*ACTIVITY:*
Could you print exactly the lines of the listing below, starting at the line that has "- Linkwitz-Riley" and ending at the line that has "A number of", and only those lines?
■ ■ ■ ■ ■
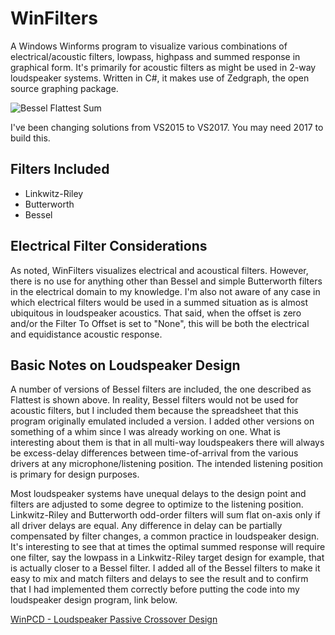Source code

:# WinFilters
A Windows Winforms program to visualize various combinations of electrical/acoustic filters, lowpass, highpass and summed response in graphical form. It's primarily for acoustic filters as might be used in 2-way loudspeaker systems. Written in C#, it makes use of Zedgraph, the open source graphing package.

![Bessel Flattest Sum](https://user-images.githubusercontent.com/1345527/33976297-f1f4a8e0-e061-11e7-8a2d-bbf5fd7685e5.gif)

I've been changing solutions from VS2015 to VS2017. You may need 2017 to build this.

## Filters Included

- Linkwitz-Riley
- Butterworth
- Bessel

## Electrical Filter Considerations

As noted, WinFilters visualizes electrical and acoustical filters. However, there is no use for anything other than Bessel and simple Butterworth filters in the electrical domain to my knowledge. I'm also not aware of any case in which electrical filters would be used in a summed situation as is almost ubiquitous in loudspeaker acoustics. That said, when the offset is zero and/or the Filter To Offset is set to "None", this will be both the electrical and equidistance acoustic response.

## Basic Notes on Loudspeaker Design

A number of versions of Bessel filters are included, the one described as Flattest is shown above. In reality, Bessel filters would not be used for acoustic filters, but I included them because the spreadsheet that this program originally emulated included a version. I added other versions on something of a whim since I was already working on one. What is interesting about them is that in all multi-way loudspeakers there will always be excess-delay differences between time-of-arrival from the various drivers at any microphone/listening position. The intended listening position is primary for design purposes. 

Most loudspeaker systems have unequal delays to the design point and filters are adjusted to some degree to optimize to the listening position.  Linkwitz-Riley and Butterworth odd-order filters will sum flat on-axis only if all driver delays are equal. Any difference in delay can be partially compensated by filter changes, a common practice in loudspeaker design. It's interesting to see that at times the optimal summed response will require one filter, say the lowpass in a Linkwitz-Riley target design for example, that is actually closer to a Bessel filter. I added all of the Bessel filters to make it easy to mix and match filters and delays to see the result and to confirm that I had implemented them correctly before putting the code into my loudspeaker design program, link below.

[WinPCD - Loudspeaker Passive Crossover Design](http://www.speakerdesign.net/WinPCD/index.htm)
■ ■ ■ ■ ■
*SOLVED PROBLEM:*
- Linkwitz-Riley
- Butterworth
- Bessel

## Electrical Filter Considerations

As noted, WinFilters visualizes electrical and acoustical filters. However, there is no use for anything other than Bessel and simple Butterworth filters in the electrical domain to my knowledge. I'm also not aware of any case in which electrical filters would be used in a summed situation as is almost ubiquitous in loudspeaker acoustics. That said, when the offset is zero and/or the Filter To Offset is set to "None", this will be both the electrical and equidistance acoustic response.

## Basic Notes on Loudspeaker Design

A number of versions of Bessel filters are included, the one described as Flattest is shown above. In reality, Bessel filters would not be used for acoustic filters, but I included them because the spreadsheet that this program originally emulated included a version. I added other versions on something of a whim since I was already working on one. What is interesting about them is that in all multi-way loudspeakers there will always be excess-delay differences between time-of-arrival from the various drivers at any microphone/listening position. The intended listening position is primary for design purposes. 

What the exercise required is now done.